The Medical ICU at the main campus is at capacity this holiday season.
“This last wave was very well timed … to Thanksgiving and so we saw several family members that got exposed,” said ICU Director Eduardo Mireles fighting back tears. “Families that lost several members at the same time.”
What is opaque about this virus outside of the clinic walls is crystal clear to these caregivers.
“This bed is open right now, just to be filled. They already have a patient coming in from either our ED or one of our regional hospitals to take care of them in here,” said Mireles, passing a temporarily empty room.
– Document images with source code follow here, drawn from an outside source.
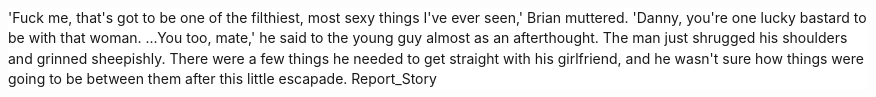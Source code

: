  'Fuck me, that's got to be one of the filthiest, most sexy things I've ever seen,' Brian muttered. 'Danny, you're one lucky bastard to be with that woman. ...You too, mate,' he said to the young guy almost as an afterthought. The man just shrugged his shoulders and grinned sheepishly. There were a few things he needed to get straight with his girlfriend, and he wasn't sure how things were going to be between them after this little escapade. Report_Story 
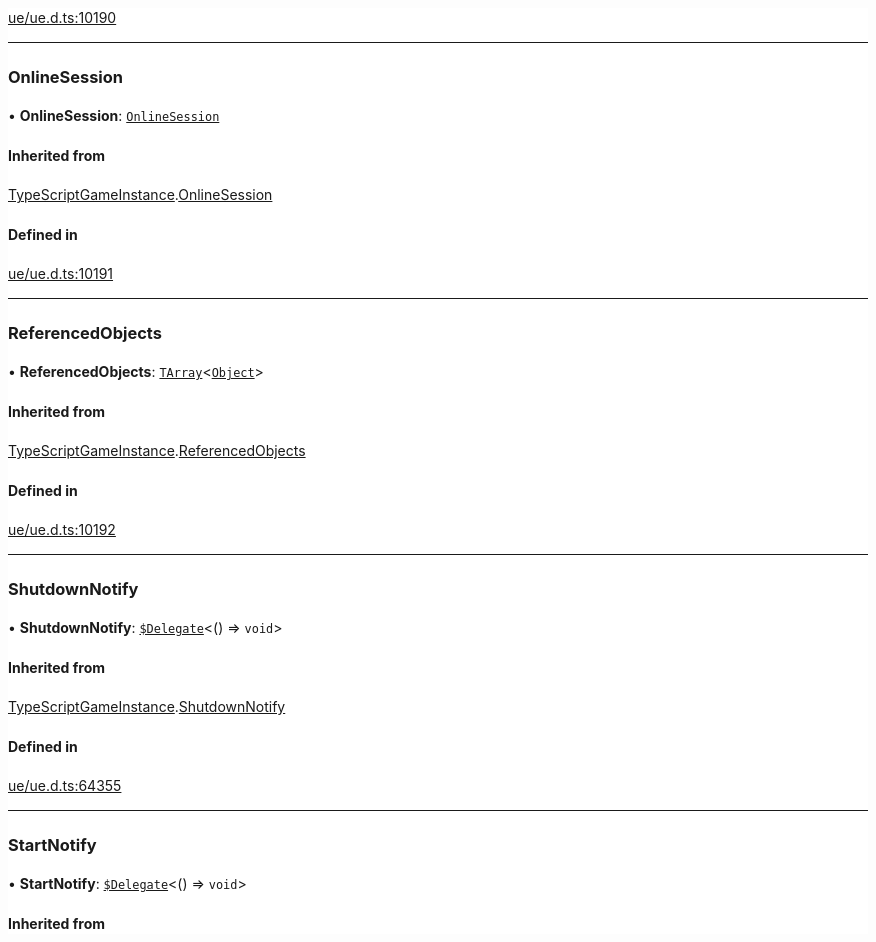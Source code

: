 [ue/ue.d.ts:10190](https://github.com/YugMetaverse/yug_typings/blob/b7d9b19/ue/ue.d.ts#L10190)

___

### OnlineSession

• **OnlineSession**: [`OnlineSession`](ue_ue.OnlineSession.md)

#### Inherited from

[TypeScriptGameInstance](ue_ue.TypeScriptGameInstance.md).[OnlineSession](ue_ue.TypeScriptGameInstance.md#onlinesession)

#### Defined in

[ue/ue.d.ts:10191](https://github.com/YugMetaverse/yug_typings/blob/b7d9b19/ue/ue.d.ts#L10191)

___

### ReferencedObjects

• **ReferencedObjects**: [`TArray`](../interfaces/ue_puerts.TArray.md)<[`Object`](ue_ue.Object.md)\>

#### Inherited from

[TypeScriptGameInstance](ue_ue.TypeScriptGameInstance.md).[ReferencedObjects](ue_ue.TypeScriptGameInstance.md#referencedobjects)

#### Defined in

[ue/ue.d.ts:10192](https://github.com/YugMetaverse/yug_typings/blob/b7d9b19/ue/ue.d.ts#L10192)

___

### ShutdownNotify

• **ShutdownNotify**: [`$Delegate`](../interfaces/ue_puerts._Delegate.md)<() => `void`\>

#### Inherited from

[TypeScriptGameInstance](ue_ue.TypeScriptGameInstance.md).[ShutdownNotify](ue_ue.TypeScriptGameInstance.md#shutdownnotify)

#### Defined in

[ue/ue.d.ts:64355](https://github.com/YugMetaverse/yug_typings/blob/b7d9b19/ue/ue.d.ts#L64355)

___

### StartNotify

• **StartNotify**: [`$Delegate`](../interfaces/ue_puerts._Delegate.md)<() => `void`\>

#### Inherited from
For the first time since the onset of the pandemic, WJW was given access to the Cleveland Clinic on Wednesday to see those sickest with COVID and the people moving nonstop to try and save them.
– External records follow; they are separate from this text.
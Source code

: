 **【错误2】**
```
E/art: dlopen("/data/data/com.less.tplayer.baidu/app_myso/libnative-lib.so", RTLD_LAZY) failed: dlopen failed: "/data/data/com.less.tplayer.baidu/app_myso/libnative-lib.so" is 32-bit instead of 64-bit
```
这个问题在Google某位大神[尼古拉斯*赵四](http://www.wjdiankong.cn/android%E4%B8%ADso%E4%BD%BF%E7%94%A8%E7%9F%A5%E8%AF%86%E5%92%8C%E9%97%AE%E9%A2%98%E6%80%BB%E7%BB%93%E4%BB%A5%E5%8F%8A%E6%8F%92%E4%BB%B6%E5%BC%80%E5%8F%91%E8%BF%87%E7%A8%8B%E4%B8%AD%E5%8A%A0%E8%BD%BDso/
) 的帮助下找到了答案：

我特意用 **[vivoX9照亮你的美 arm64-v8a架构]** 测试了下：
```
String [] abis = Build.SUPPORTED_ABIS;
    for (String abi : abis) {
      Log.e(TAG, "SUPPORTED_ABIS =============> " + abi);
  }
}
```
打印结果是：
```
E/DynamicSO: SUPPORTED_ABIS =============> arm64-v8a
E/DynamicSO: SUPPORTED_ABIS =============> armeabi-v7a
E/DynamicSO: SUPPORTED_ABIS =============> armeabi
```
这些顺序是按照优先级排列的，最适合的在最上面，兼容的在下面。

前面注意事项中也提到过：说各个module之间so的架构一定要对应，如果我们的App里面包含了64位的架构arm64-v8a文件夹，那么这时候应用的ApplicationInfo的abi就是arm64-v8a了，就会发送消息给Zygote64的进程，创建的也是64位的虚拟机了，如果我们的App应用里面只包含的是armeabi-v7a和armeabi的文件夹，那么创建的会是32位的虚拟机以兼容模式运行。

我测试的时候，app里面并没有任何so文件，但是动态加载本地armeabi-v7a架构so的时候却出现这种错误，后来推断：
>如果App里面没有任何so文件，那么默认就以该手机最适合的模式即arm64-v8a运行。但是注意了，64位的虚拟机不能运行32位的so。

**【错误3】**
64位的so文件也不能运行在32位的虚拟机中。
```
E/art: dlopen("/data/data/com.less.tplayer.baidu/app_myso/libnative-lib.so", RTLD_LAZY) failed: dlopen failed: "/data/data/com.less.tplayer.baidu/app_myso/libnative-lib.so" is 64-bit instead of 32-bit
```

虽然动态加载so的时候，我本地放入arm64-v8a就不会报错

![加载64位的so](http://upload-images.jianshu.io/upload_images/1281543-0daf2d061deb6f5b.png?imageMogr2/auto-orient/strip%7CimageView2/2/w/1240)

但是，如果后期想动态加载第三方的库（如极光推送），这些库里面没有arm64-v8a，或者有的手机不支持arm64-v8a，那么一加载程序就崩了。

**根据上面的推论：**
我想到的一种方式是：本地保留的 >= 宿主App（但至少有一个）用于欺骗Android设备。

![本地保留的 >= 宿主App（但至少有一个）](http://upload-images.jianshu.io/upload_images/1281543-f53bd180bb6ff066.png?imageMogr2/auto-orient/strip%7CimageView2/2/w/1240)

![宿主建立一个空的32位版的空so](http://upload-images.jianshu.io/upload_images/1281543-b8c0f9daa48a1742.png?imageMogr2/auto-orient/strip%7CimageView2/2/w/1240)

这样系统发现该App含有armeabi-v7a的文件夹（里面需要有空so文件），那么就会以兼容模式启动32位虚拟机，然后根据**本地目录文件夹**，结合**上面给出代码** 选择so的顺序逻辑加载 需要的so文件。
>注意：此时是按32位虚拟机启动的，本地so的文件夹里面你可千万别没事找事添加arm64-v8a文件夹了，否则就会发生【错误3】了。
“Three to four out of ten people who need a breathing tube in, they’re not gonna make it out of this hospital, you know, alive … But even overall, breathing tube or not breathing tube, it’s about 20%. 18 to 20% of patients who come throughout ICUs are not gonna make it,” said Dr. Hassan Khouli, chairman of Critical Care Medicine.
In this ICU, 43 of the 64 patients have COVID and about 80% of them, the clinic says, are unvaccinated, like Jennifer Rogowski’s husband Ed.
“Yesterday morning he did have to go on a ventilator which is very, very scary, terrifying because it’s just so many variables with the ventilator and I know he was afraid to go on it. We really didn’t have a chance to say, you know, like, face to face, we had to FaceTime him and say, ‘It’s OK, God’s got your back,'” she said.
Things were looking up for the 52-year-old — who also has diabetes — on Thursday, and Jennifer now thinks he would benefit from the shot.
“People that do have underlying conditions, I think it would be helpful to get the vaccine. I did have a long conversation with a respiratory therapist yesterday about the vaccines and he did say it would really help him or any of us to get it because hopefully, it would prevent something like this from happening ever again,” she said.
Caregivers say it’s a constant battle of education to try and encourage patients and their families to get the shot, especially when they may see breakthrough cases in people in the public eye.
“The number of patients that are healthy that get the vaccine, get COVID and on top of that end up here is very, very rare. They may get it but they don’t end up in the intensive care unit. The vaccine helps prevent you from ending in the ICU … and creates a series of changes in your body that don’t go away immediately,” said Mireles.
What scares these ICU workers is just how young many of the patients are.
“Every day and their ages lately, I mean yes, you have them in your 70s and 80s, but they’re in their mid-30s. They’re like my age. There are people I went to high school with that pass on my time, on my unit,” said Acute Care Nurse Practitioner Colleen Mckeown.
To protect themselves, every time a nurse, doctor or respiratory therapist has to go in a patient’s room, they have to put on all-new PPE.
When one nurse was asked how many times she had changed that day. She said about 15 or 16 times since 8 a.m. It was around 11:30 a.m.
The emotions in the ICU are strong.
“I’m exhausted of coming in and watching people get so sick and pass away that don’t need to. I’m sick of fighting with people, I’m sick of asking people to do the right thing when we know a lot of them aren’t. It’s just the whole thing is exhausting,” said Stephanie Dota, a respiratory therapist.
“We are tired. We are very, very tired,” said nurse Lynn Murray as she started to get emotional. “Um, I did not expect to do that, I’m not even that kind of a person to get choked up, but the turnover we’ve had here because you can only do this so long at the degree of, like I said, you come in and you hit the ground running and it’s the same thing over and over again.”
Caregivers believe a relaxed mindset and COVID fatigue are driving numbers back up to what they were a year ago.
All of them said how angry it makes them to see people out at places like the grocery store not taking the right safety measures.
“For them, I feel like, they’re rolling the dice, hope you don’t get sick, because that kind of behavior, in this type of climate, with these variants and all the numbers shooting back up, I hope you don’t get sick and that I’ll be seeing you on the flipside,” said Murray.
With each passing day, whatever hope they’re holding onto, Dota says it continues to dim.
“Now, it doesn’t feel with everything else going on that there’s much of a reason to be hopeful anymore and that’s really sad to say but until we get, I think, more people on board with vaccination, we’re just going to feel like we’re fighting a losing battle,” Dota said.